Material: metal clamps (binder clips), crocodile clamps, cables, multimeter, ceramic heating plate, copper wire, crystallizing dish (or large beaker), tweezers, aquarium air pump, hose, glass tube (length approx. 2 cm), syringe
Chemicals: anodized titanium foil (see 3.1), ethanol (GHS 02/07)
The experiment is set up according to figure 10.
The foil is carefully contacted by the two metal clamps on opposite sides connecting pieces of copper wire (approx. 5 cm) and placed in the middle of the plate. Subsequently, a crystallizing dish is placed upside down (as a chamber). The plate is heated to a temperature of 300 °C. The pump is set up to provide a constant air flow through the chamber. Then, ethanol vapor is diluted in the syringe to a ratio of 1:25. 5 mL, 10 mL and 20 mL, respectively, of the gas mixture are fed into the air pump. Meanwhile, the resistance is measured with the multimeter and digitally recorded. Afterwards, the experiment is repeated at a temperature of 350°C.
Under an ambient air flow, the resistance of the sensor surface is stabilizing at an almost constant level. After inserting the gas mixture containing ethanol into the chamber, the electrical resistance drops rapidly and subsequently increases again until the initial value is approximately reached. Figure 11 shows the values measured for a working temperature of 300°C.
Figure 12 shows the values measured for a working temperature of 350°C.
Ethanol vapors have a reducing effect. Oxygen species which are adsorbed on the semiconducting titanium dioxide surface react with ethanol if the gas sensor is exposed to ethanol vapor. In 8, the reaction is formulated using O- species for a LaFeO3 gas sensor. As a didactical reduction, we suggest to assume the presence of O2- ions which are more familiar to students as oxide ions (equation 9).
C2H6O + 6 O2-(ads.) → 2 CO2 + 3 H2O + 12 e- (9)
Hence, electrons are released into the conduction band; the electrical resistance drops (sensor response). Due to the high temperature of the sensor, reaction products desorb from the surface and new air oxygen can be adsorbed (recovery).
To quantify the sensor response, the relative sensor response SR can be calculated exemplarily according to equation 6. Therefore, values of Rair and Rgas are read from figure 11 and 12. Table 1 displays the values gained from figure 11 and 12.
The sensor response SR hence depends on the amount of ethanol gas to which the sensor is exposed.
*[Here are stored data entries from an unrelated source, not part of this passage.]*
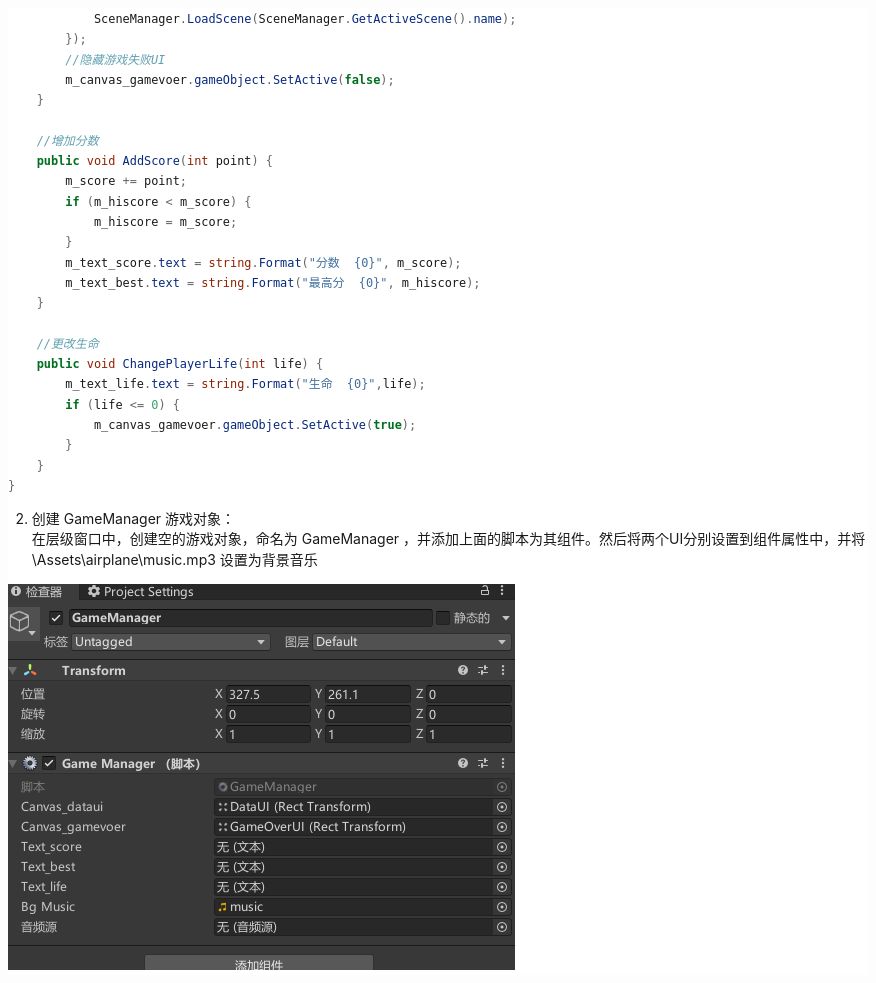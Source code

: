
 ``` C#
            SceneManager.LoadScene(SceneManager.GetActiveScene().name);
        });
        //隐藏游戏失败UI
        m_canvas_gamevoer.gameObject.SetActive(false);
    }

    //增加分数
    public void AddScore(int point) {
        m_score += point;
        if (m_hiscore < m_score) {
            m_hiscore = m_score;
        }
        m_text_score.text = string.Format("分数  {0}", m_score);
        m_text_best.text = string.Format("最高分  {0}", m_hiscore);
    }

    //更改生命
    public void ChangePlayerLife(int life) {
        m_text_life.text = string.Format("生命  {0}",life);
        if (life <= 0) {
            m_canvas_gamevoer.gameObject.SetActive(true);
        }
    }
}
```
2. 创建 GameManager 游戏对象：  
   在层级窗口中，创建空的游戏对象，命名为 GameManager ，并添加上面的脚本为其组件。然后将两个UI分别设置到组件属性中，并将\Assets\airplane\music.mp3 设置为背景音乐

![](../../imgs/0212添加GameManager.png)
The more ethanol is presented to the sensor, the higher the sensor response is. Moreover, a higher working temperature does not necessarily lead to a higher sensor response, which matches the results of 22 where a maximum sensitivity for a certain gas sensor at a specific temperature was determined.
The construction of a gas sensor based on a simple titanium foil offers a wide range of learning opportunities in upper-secondary chemistry class. In the first step, the anodic oxidation process can be used to repeat and apply numerous fundamentals from the field of electrochemistry. This includes, for example, the construction and operation principle of an electrolytic cell and the chemical processes at the electrodes and in the electrolyte.
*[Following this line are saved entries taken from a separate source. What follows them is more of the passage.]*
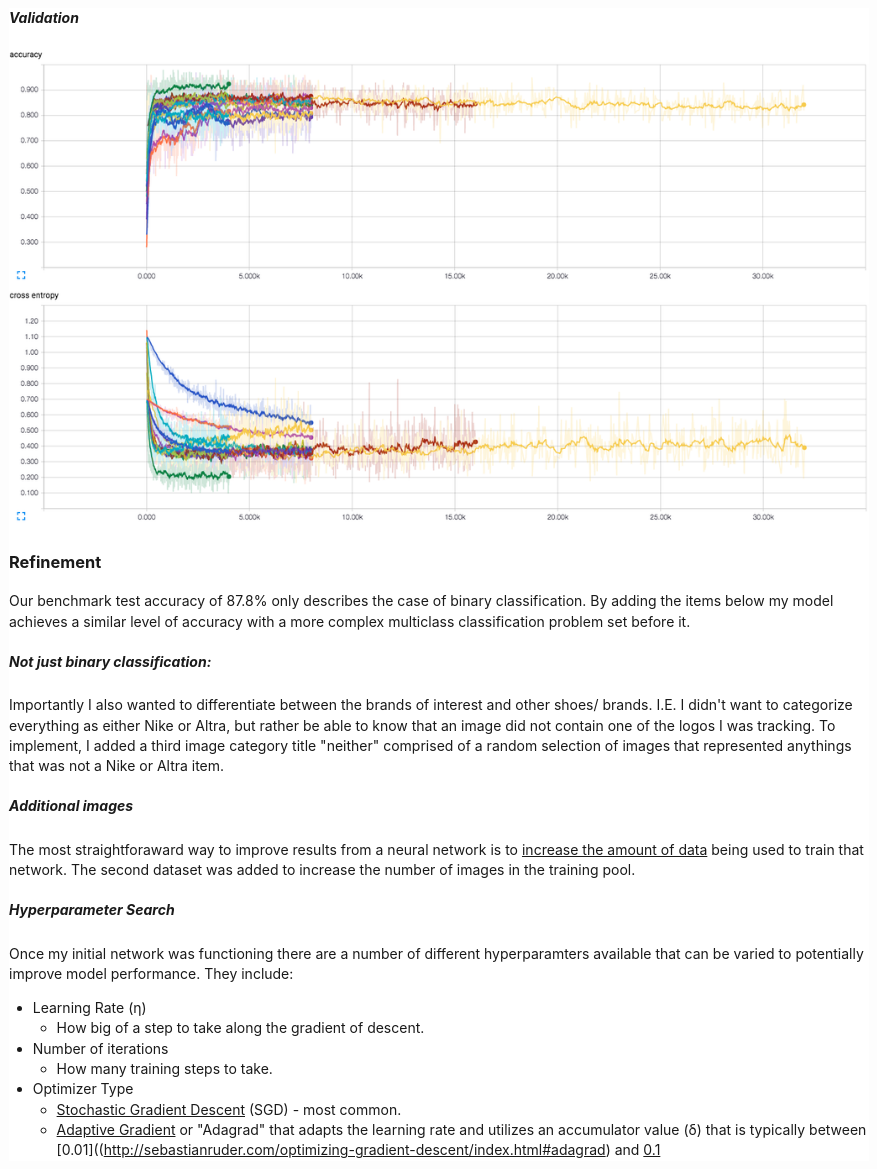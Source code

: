 ##### Validation
![ValidationAccuracyAll](ValidationAccuracyAll.png)
![ValidationCrossAll](ValidationCrossAll.png)



### Refinement

Our benchmark test accuracy of 87.8% only describes the case of binary classification.  By adding the items below my model achieves a similar level of accuracy with a more complex multiclass classification problem set before it.

##### Not just binary classification:
   Importantly I also wanted to differentiate between the brands of interest and other shoes/ brands.  I.E. I didn't want to categorize everything as either Nike or Altra, but rather be able to know that an image did not contain one of the logos I was tracking.  To implement, I added a third image category title "neither" comprised of a random selection of images that represented anythings that was not a Nike or Altra item.

##### Additional images
  The most straightforaward way to improve results from a neural network is to [increase the amount of data](http://matroid.com/scaledml/slides/jeff.pdf) being used to train that network.  The second dataset was added to increase the number of images in the training pool.

##### Hyperparameter Search
  Once my initial network was functioning there are a number of different hyperparamters available that can be varied to potentially improve model performance.  They include:
  * Learning Rate (η)
    * How big of a step to take along the gradient of descent.
  * Number of iterations
    * How many training steps to take.
  * Optimizer Type
    * [Stochastic Gradient Descent](https://www.tensorflow.org/versions/r0.10/api_docs/python/train.html#GradientDescentOptimizer) (SGD) - most common.
    * [Adaptive Gradient](http://www.jmlr.org/papers/volume12/duchi11a/duchi11a.pdf) or "Adagrad" that adapts the learning rate and utilizes an accumulator value (δ) that is typically between [0.01]((http://sebastianruder.com/optimizing-gradient-descent/index.html#adagrad) and [0.1](https://www.tensorflow.org/versions/r0.10/api_docs/python/train.html#AdagradOptimizer)
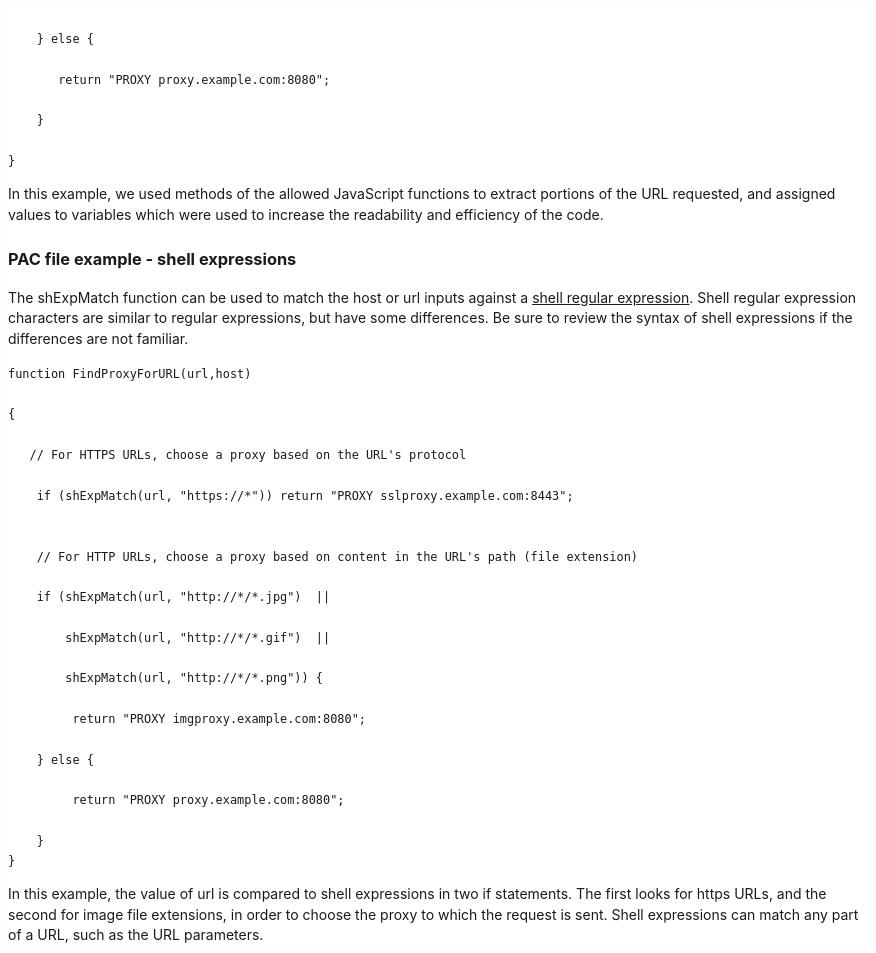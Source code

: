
 ```text

    } else {

       return "PROXY proxy.example.com:8080";

    }

}
```

In this example, we used methods of the allowed JavaScript functions to extract portions of the URL requested, and assigned values to variables which were used to increase the readability and efficiency of the code.

### PAC file example - shell expressions

The shExpMatch function can be used to match the host or url inputs against a [shell regular expression](https://en.wikibooks.org/wiki/Regular_Expressions/Shell_Regular_Expressions). Shell regular expression characters are similar to regular expressions, but have some differences. Be sure to review the syntax of shell expressions if the differences are not familiar.

```text
function FindProxyForURL(url,host)

{

   // For HTTPS URLs, choose a proxy based on the URL's protocol

    if (shExpMatch(url, "https://*")) return "PROXY sslproxy.example.com:8443";


    // For HTTP URLs, choose a proxy based on content in the URL's path (file extension)

    if (shExpMatch(url, "http://*/*.jpg")  || 

        shExpMatch(url, "http://*/*.gif")  ||

        shExpMatch(url, "http://*/*.png")) { 

         return "PROXY imgproxy.example.com:8080";

    } else {

         return "PROXY proxy.example.com:8080";

    }
}

```

In this example, the value of url is compared to shell expressions in two if statements. The first looks for https URLs, and the second for image file extensions, in order to choose the proxy to which the request is sent.  Shell expressions can match any part of a URL, such as the URL parameters.
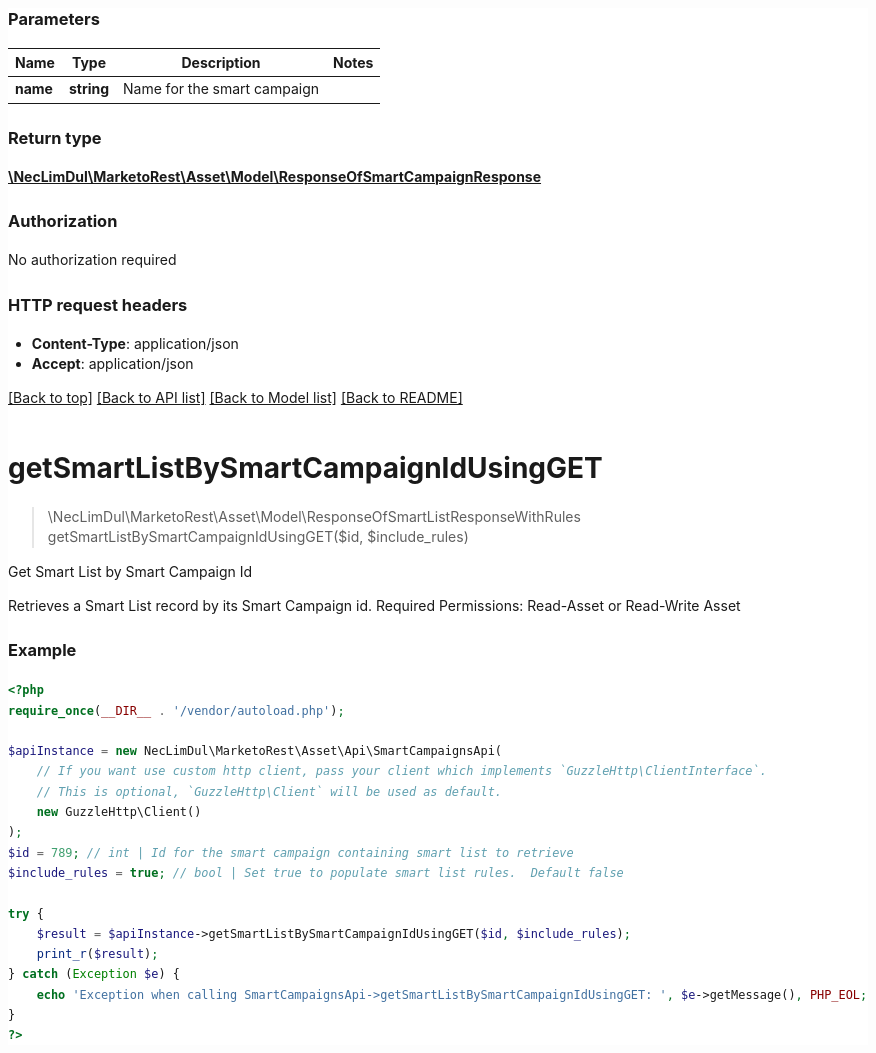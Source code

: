 ### Parameters

Name | Type | Description  | Notes
------------- | ------------- | ------------- | -------------
 **name** | **string**| Name for the smart campaign |

### Return type

[**\NecLimDul\MarketoRest\Asset\Model\ResponseOfSmartCampaignResponse**](../Model/ResponseOfSmartCampaignResponse.md)

### Authorization

No authorization required

### HTTP request headers

 - **Content-Type**: application/json
 - **Accept**: application/json

[[Back to top]](#) [[Back to API list]](../../README.md#documentation-for-api-endpoints) [[Back to Model list]](../../README.md#documentation-for-models) [[Back to README]](../../README.md)

# **getSmartListBySmartCampaignIdUsingGET**
> \NecLimDul\MarketoRest\Asset\Model\ResponseOfSmartListResponseWithRules getSmartListBySmartCampaignIdUsingGET($id, $include_rules)

Get Smart List by Smart Campaign Id

Retrieves a Smart List record by its Smart Campaign id. Required Permissions: Read-Asset or Read-Write Asset

### Example
```php
<?php
require_once(__DIR__ . '/vendor/autoload.php');

$apiInstance = new NecLimDul\MarketoRest\Asset\Api\SmartCampaignsApi(
    // If you want use custom http client, pass your client which implements `GuzzleHttp\ClientInterface`.
    // This is optional, `GuzzleHttp\Client` will be used as default.
    new GuzzleHttp\Client()
);
$id = 789; // int | Id for the smart campaign containing smart list to retrieve
$include_rules = true; // bool | Set true to populate smart list rules.  Default false

try {
    $result = $apiInstance->getSmartListBySmartCampaignIdUsingGET($id, $include_rules);
    print_r($result);
} catch (Exception $e) {
    echo 'Exception when calling SmartCampaignsApi->getSmartListBySmartCampaignIdUsingGET: ', $e->getMessage(), PHP_EOL;
}
?>
```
Consequently, temperature-dependent resistance measurements of the nanoporous oxide layer can be used to introduce the semiconducting properties of titanium dioxide in class by simple setup. It can be demonstrated that even small changes in the environment, such as fanning air or breathing on the metal oxide surface, have a significant effect on its surface resistance. Similar effects cannot be observed with metallic and non-porous oxidic samples of e.g. titanium, copper, iron or similar. A simple band model provides a suitable didactically reduced description of the phenomenon, whereby the role of oxygen defects in the TiO2 lattice as electron donors can also be taken up in advanced learning groups.After establishing the connection between the influence of the environment and surface resistance, the question of the extent to which the composition of the ambient atmosphere influences the surface resistance of nanoporous titanium dioxide can be investigated. Simple hands-on experiments, such as the careful application of ethanol vapor from a squirt bottle, shows that this significantly reduces the surface resistance, whereas the gas supply of oxygen leads to a slight increase in the electrical resistance.
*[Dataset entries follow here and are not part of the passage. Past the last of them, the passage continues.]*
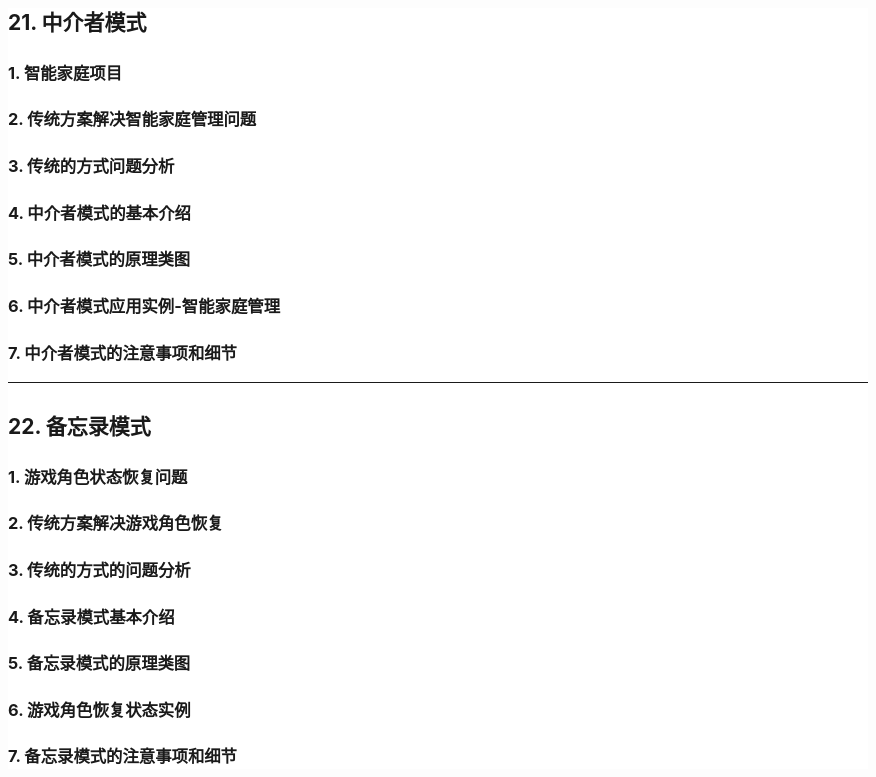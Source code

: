 ## 21. 中介者模式

### 1. 智能家庭项目



### 2. 传统方案解决智能家庭管理问题



### 3. 传统的方式问题分析



### 4. 中介者模式的基本介绍



### 5. 中介者模式的原理类图



### 6. 中介者模式应用实例-智能家庭管理



### 7. 中介者模式的注意事项和细节


---
## 22. 备忘录模式

### 1. 游戏角色状态恢复问题



### 2. 传统方案解决游戏角色恢复



### 3. 传统的方式的问题分析



### 4. 备忘录模式基本介绍



### 5. 备忘录模式的原理类图



### 6. 游戏角色恢复状态实例



### 7. 备忘录模式的注意事项和细节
The interpretation of the phenomena can be understood using the ionosorption model which refers to basic chemical concepts like the donor-acceptor concept as well as the energy concept. Depending on the time frame, low-cost experimental setups can be realized in further student projects, with which semi-quantitative gas concentrations can be determined (see 3.4). In this setting, students can develop their own research questions, practice the use of digital data acquisition, implement the graphical representation of measured values and apply mathematical tools and analysis methods, e.g. for determining the relative sensor response. Furthermore, cooperation with a university operating a scanning electron microscope (SEM) can enable the students to characterize their own oxide layers to increase motivation and engagement.
We thank Matti Krohn for first sensing experiments and the preparation of nanoporous titanium dioxide layers.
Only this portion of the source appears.